High Dispersion Absorption-line Spectroscopy of AE Aqr
release_ztzkouzphfckhcvzglfao5sdx4
by
J. Echevarria, S. Zharikov,
2008
Abstract
High-dispersion time-resolved spectroscopy of the unique magnetic cataclysmic
variable AE Aqr is presented. A radial velocity analysis of the absorption
lines yields K_2 = 168.7+/- 1 km/s. Substantial deviations of the radial
velocity curve from a sinusoid are interpreted in terms of intensity variations
over the secondary star's surface. A complex rotational velocity curve as a
function of orbital phase is detected which has a modulation frequency of twice
the orbital frequency, leading to an estimate of the binary inclination angle
that is close to 70^o. The minimum and maximum rotational velocities are used
to indirectly derive a mass ratio of q= 0.6 and a radial velocity
semi-amplitude of the white dwarf of K_1 = 101+/-3 km/s. We present an
atmospheric temperature indicator, based on the absorption line ratio of Fe I
and Cr I lines, whose variation indicates that the secondary star varies from
K0 to K4 as a function of orbital phase. The ephemeris of the system has been
revised, using more than one thousand radial velocity measurements, published
over nearly five decades.

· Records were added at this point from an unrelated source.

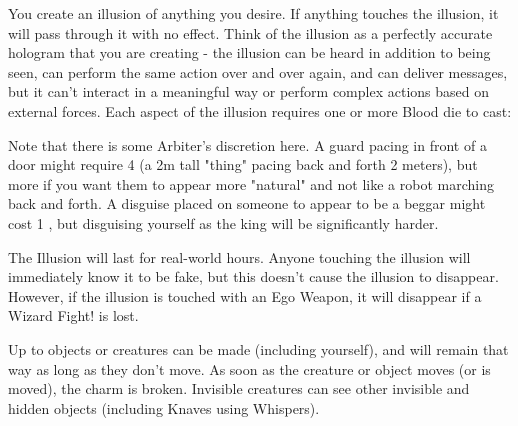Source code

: \WIZARDRY[
  Name=Illusion,
  Link=secrets-illusion,
  Alignment=Mind,
  Save=N,
  Duration=Varies,
  Counter=\mylink{Ego Weapon}{secrets-ego-weapon} ,
  Keywords=None,
  Target=Varies
]

You create an illusion of anything you desire. If anything touches the illusion, it will pass through it with no effect.  Think of the illusion as a perfectly accurate hologram that you are creating - the illusion can be
heard in addition to being seen, can perform the same action over and over again, and can deliver messages, but it can't interact in a meaningful way
or perform complex actions based on external forces. Each aspect of the illusion requires one or more Blood die to cast:


Note that there is some Arbiter's discretion here.  A guard pacing in front of a door might require 4 \DICE (a 2m tall "thing" pacing back and forth 2 meters), but more if you want them to appear more "natural" and not like a robot marching back and forth.  A disguise placed on someone to appear to be a beggar might cost 1 \DICE, but disguising yourself as the king will be significantly harder.

The Illusion will last for \DICE real-world hours.  Anyone touching the illusion will immediately know it to be fake, but this doesn't cause the illusion to disappear.  However, if the illusion is touched with an Ego Weapon, it will disappear if a Wizard Fight! is lost.


\WIZARDRY[
  Name=Invisibility,
  Link=secrets-invisibility,
  Alignment=Entropy,
  Save=N,
  Duration=\DICE,
  Counter=\mylink{Fool's Fire}{secrets-fools-fire} ,
  Keywords=None,
  Target=Self or Close Allies or Objects
]

Up to \DICE objects or creatures can be made  (including yourself), and will remain that way as long as they don't move.  As soon as the creature or object moves (or is moved), the charm is broken.  Invisible creatures can see other invisible and hidden objects (including Knaves using Whispers).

From the derived radial velocity semi-amplitudes and
the estimated inclination angle, we calculate that the masses of the stars are
M_1 = 0.63+/-0.05M_sun; M_2 = 0.37+/-0.04 M_sun, and their separation is a =
2.33+/-0.02R_sun. Our analysis indicates the presence of a late-type star whose
radius is larger, by a factor of nearly two, than the radius of a normal main
sequence star of its mass. Finally we discuss the possibility that the measured
variations in the rotational velocity, temperature, and spectral type of the
secondary star as functions of orbital phase may, like the radial velocity
variations, be attributable to regions of enhanced absorption on the star's
surface.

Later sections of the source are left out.